Records supplied:
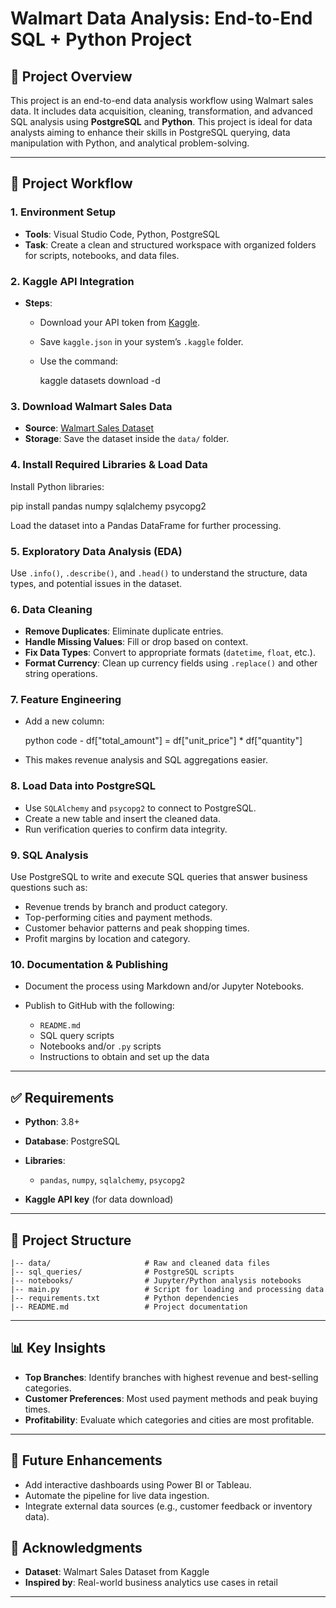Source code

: # Walmart Data Analysis: End-to-End SQL + Python Project

## 🚀 Project Overview

This project is an end-to-end data analysis workflow using Walmart sales data. It includes data acquisition, cleaning, transformation, and advanced SQL analysis using **PostgreSQL** and **Python**. This project is ideal for data analysts aiming to enhance their skills in PostgreSQL querying, data manipulation with Python, and analytical problem-solving.

---

## 🧱 Project Workflow

### 1. Environment Setup

* **Tools**: Visual Studio Code, Python, PostgreSQL
* **Task**: Create a clean and structured workspace with organized folders for scripts, notebooks, and data files.

### 2. Kaggle API Integration

* **Steps**:

  * Download your API token from [Kaggle](https://www.kaggle.com/account).
  * Save `kaggle.json` in your system’s `.kaggle` folder.
  * Use the command:

    kaggle datasets download -d <dataset-path>


### 3. Download Walmart Sales Data

* **Source**: [Walmart Sales Dataset](https://www.kaggle.com/najir0123/walmart-10k-sales-datasets)
* **Storage**: Save the dataset inside the `data/` folder.

### 4. Install Required Libraries & Load Data

Install Python libraries:

pip install pandas numpy sqlalchemy psycopg2

Load the dataset into a Pandas DataFrame for further processing.

### 5. Exploratory Data Analysis (EDA)

Use `.info()`, `.describe()`, and `.head()` to understand the structure, data types, and potential issues in the dataset.

### 6. Data Cleaning

* **Remove Duplicates**: Eliminate duplicate entries.
* **Handle Missing Values**: Fill or drop based on context.
* **Fix Data Types**: Convert to appropriate formats (`datetime`, `float`, etc.).
* **Format Currency**: Clean up currency fields using `.replace()` and other string operations.

### 7. Feature Engineering

* Add a new column:

  python code -
  df["total_amount"] = df["unit_price"] * df["quantity"]
  
* This makes revenue analysis and SQL aggregations easier.

### 8. Load Data into PostgreSQL

* Use `SQLAlchemy` and `psycopg2` to connect to PostgreSQL.
* Create a new table and insert the cleaned data.
* Run verification queries to confirm data integrity.

### 9. SQL Analysis

Use PostgreSQL to write and execute SQL queries that answer business questions such as:

* Revenue trends by branch and product category.
* Top-performing cities and payment methods.
* Customer behavior patterns and peak shopping times.
* Profit margins by location and category.

### 10. Documentation & Publishing

* Document the process using Markdown and/or Jupyter Notebooks.
* Publish to GitHub with the following:

  * `README.md`
  * SQL query scripts
  * Notebooks and/or `.py` scripts
  * Instructions to obtain and set up the data

---

## ✅ Requirements

* **Python**: 3.8+
* **Database**: PostgreSQL
* **Libraries**:

  * `pandas`, `numpy`, `sqlalchemy`, `psycopg2`
* **Kaggle API key** (for data download)

---

## 📁 Project Structure

```plaintext
|-- data/                     # Raw and cleaned data files
|-- sql_queries/              # PostgreSQL scripts
|-- notebooks/                # Jupyter/Python analysis notebooks
|-- main.py                   # Script for loading and processing data
|-- requirements.txt          # Python dependencies
|-- README.md                 # Project documentation
```

---

## 📊 Key Insights

* **Top Branches**: Identify branches with highest revenue and best-selling categories.
* **Customer Preferences**: Most used payment methods and peak buying times.
* **Profitability**: Evaluate which categories and cities are most profitable.

---

## 🔮 Future Enhancements

* Add interactive dashboards using Power BI or Tableau.
* Automate the pipeline for live data ingestion.
* Integrate external data sources (e.g., customer feedback or inventory data).



## 🙏 Acknowledgments

* **Dataset**: Walmart Sales Dataset from Kaggle
* **Inspired by**: Real-world business analytics use cases in retail

---
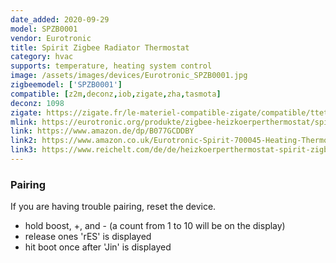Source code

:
 ```yaml
---
date_added: 2020-09-29
model: SPZB0001
vendor: Eurotronic
title: Spirit Zigbee Radiator Thermostat
category: hvac
supports: temperature, heating system control
image: /assets/images/devices/Eurotronic_SPZB0001.jpg
zigbeemodel: ['SPZB0001']
compatible: [z2m,deconz,iob,zigate,zha,tasmota]
deconz: 1098
zigate: https://zigate.fr/le-materiel-compatible-zigate/compatible/ttethermostatiqueetspirit
mlink: https://eurotronic.org/produkte/zigbee-heizkoerperthermostat/spirit-zigbee/
link: https://www.amazon.de/dp/B077GCDDBY
link2: https://www.amazon.co.uk/Eurotronic-Spirit-700045-Heating-Thermostat/dp/B077GCDDBY
link3: https://www.reichelt.com/de/de/heizkoerperthermostat-spirit-zigbee-et-spirit-zigbee-p238153.html
---
```

### Pairing
If you are having trouble pairing, reset the device.
- hold boost, +, and - (a count from 1 to 10 will be on the display)
- release ones 'rES' is displayed
- hit boot once after 'Jin' is displayed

Problem to solve: Leave out the pictures and give the rest of the material again, unaltered.

Answer:
Source code

: # Walmart Data Analysis: End-to-End SQL + Python Project

## 🚀 Project Overview

This project is an end-to-end data analysis workflow using Walmart sales data. It includes data acquisition, cleaning, transformation, and advanced SQL analysis using **PostgreSQL** and **Python**. This project is ideal for data analysts aiming to enhance their skills in PostgreSQL querying, data manipulation with Python, and analytical problem-solving.

---

## 🧱 Project Workflow

### 1. Environment Setup

* **Tools**: Visual Studio Code, Python, PostgreSQL
* **Task**: Create a clean and structured workspace with organized folders for scripts, notebooks, and data files.

### 2. Kaggle API Integration

* **Steps**:

  * Download your API token from [Kaggle](https://www.kaggle.com/account).
  * Save `kaggle.json` in your system’s `.kaggle` folder.
  * Use the command:

    kaggle datasets download -d <dataset-path>


### 3. Download Walmart Sales Data

* **Source**: [Walmart Sales Dataset](https://www.kaggle.com/najir0123/walmart-10k-sales-datasets)
* **Storage**: Save the dataset inside the `data/` folder.

### 4. Install Required Libraries & Load Data

Install Python libraries:

pip install pandas numpy sqlalchemy psycopg2

Load the dataset into a Pandas DataFrame for further processing.

### 5. Exploratory Data Analysis (EDA)

Use `.info()`, `.describe()`, and `.head()` to understand the structure, data types, and potential issues in the dataset.

### 6. Data Cleaning

* **Remove Duplicates**: Eliminate duplicate entries.
* **Handle Missing Values**: Fill or drop based on context.
* **Fix Data Types**: Convert to appropriate formats (`datetime`, `float`, etc.).
* **Format Currency**: Clean up currency fields using `.replace()` and other string operations.

### 7. Feature Engineering

* Add a new column:

  python code -
  df["total_amount"] = df["unit_price"] * df["quantity"]
  
* This makes revenue analysis and SQL aggregations easier.

### 8. Load Data into PostgreSQL

* Use `SQLAlchemy` and `psycopg2` to connect to PostgreSQL.
* Create a new table and insert the cleaned data.
* Run verification queries to confirm data integrity.

### 9. SQL Analysis

Use PostgreSQL to write and execute SQL queries that answer business questions such as:

* Revenue trends by branch and product category.
* Top-performing cities and payment methods.
* Customer behavior patterns and peak shopping times.
* Profit margins by location and category.

### 10. Documentation & Publishing

* Document the process using Markdown and/or Jupyter Notebooks.
* Publish to GitHub with the following:

  * `README.md`
  * SQL query scripts
  * Notebooks and/or `.py` scripts
  * Instructions to obtain and set up the data

---

## ✅ Requirements

* **Python**: 3.8+
* **Database**: PostgreSQL
* **Libraries**:

  * `pandas`, `numpy`, `sqlalchemy`, `psycopg2`
* **Kaggle API key** (for data download)

---

## 📁 Project Structure

```plaintext
|-- data/                     # Raw and cleaned data files
|-- sql_queries/              # PostgreSQL scripts
|-- notebooks/                # Jupyter/Python analysis notebooks
|-- main.py                   # Script for loading and processing data
|-- requirements.txt          # Python dependencies
|-- README.md                 # Project documentation
```

---

## 📊 Key Insights

* **Top Branches**: Identify branches with highest revenue and best-selling categories.
* **Customer Preferences**: Most used payment methods and peak buying times.
* **Profitability**: Evaluate which categories and cities are most profitable.

---

## 🔮 Future Enhancements

* Add interactive dashboards using Power BI or Tableau.
* Automate the pipeline for live data ingestion.
* Integrate external data sources (e.g., customer feedback or inventory data).



## 🙏 Acknowledgments

* **Dataset**: Walmart Sales Dataset from Kaggle
* **Inspired by**: Real-world business analytics use cases in retail

---
Source code

:
 ```yaml
---
date_added: 2020-09-29
model: SPZB0001
vendor: Eurotronic
title: Spirit Zigbee Radiator Thermostat
category: hvac
supports: temperature, heating system control
image: /assets/images/devices/Eurotronic_SPZB0001.jpg
zigbeemodel: ['SPZB0001']
compatible: [z2m,deconz,iob,zigate,zha,tasmota]
deconz: 1098
zigate: https://zigate.fr/le-materiel-compatible-zigate/compatible/ttethermostatiqueetspirit
mlink: https://eurotronic.org/produkte/zigbee-heizkoerperthermostat/spirit-zigbee/
link: https://www.amazon.de/dp/B077GCDDBY
link2: https://www.amazon.co.uk/Eurotronic-Spirit-700045-Heating-Thermostat/dp/B077GCDDBY
link3: https://www.reichelt.com/de/de/heizkoerperthermostat-spirit-zigbee-et-spirit-zigbee-p238153.html
---
```

### Pairing
If you are having trouble pairing, reset the device.
- hold boost, +, and - (a count from 1 to 10 will be on the display)
- release ones 'rES' is displayed
- hit boot once after 'Jin' is displayed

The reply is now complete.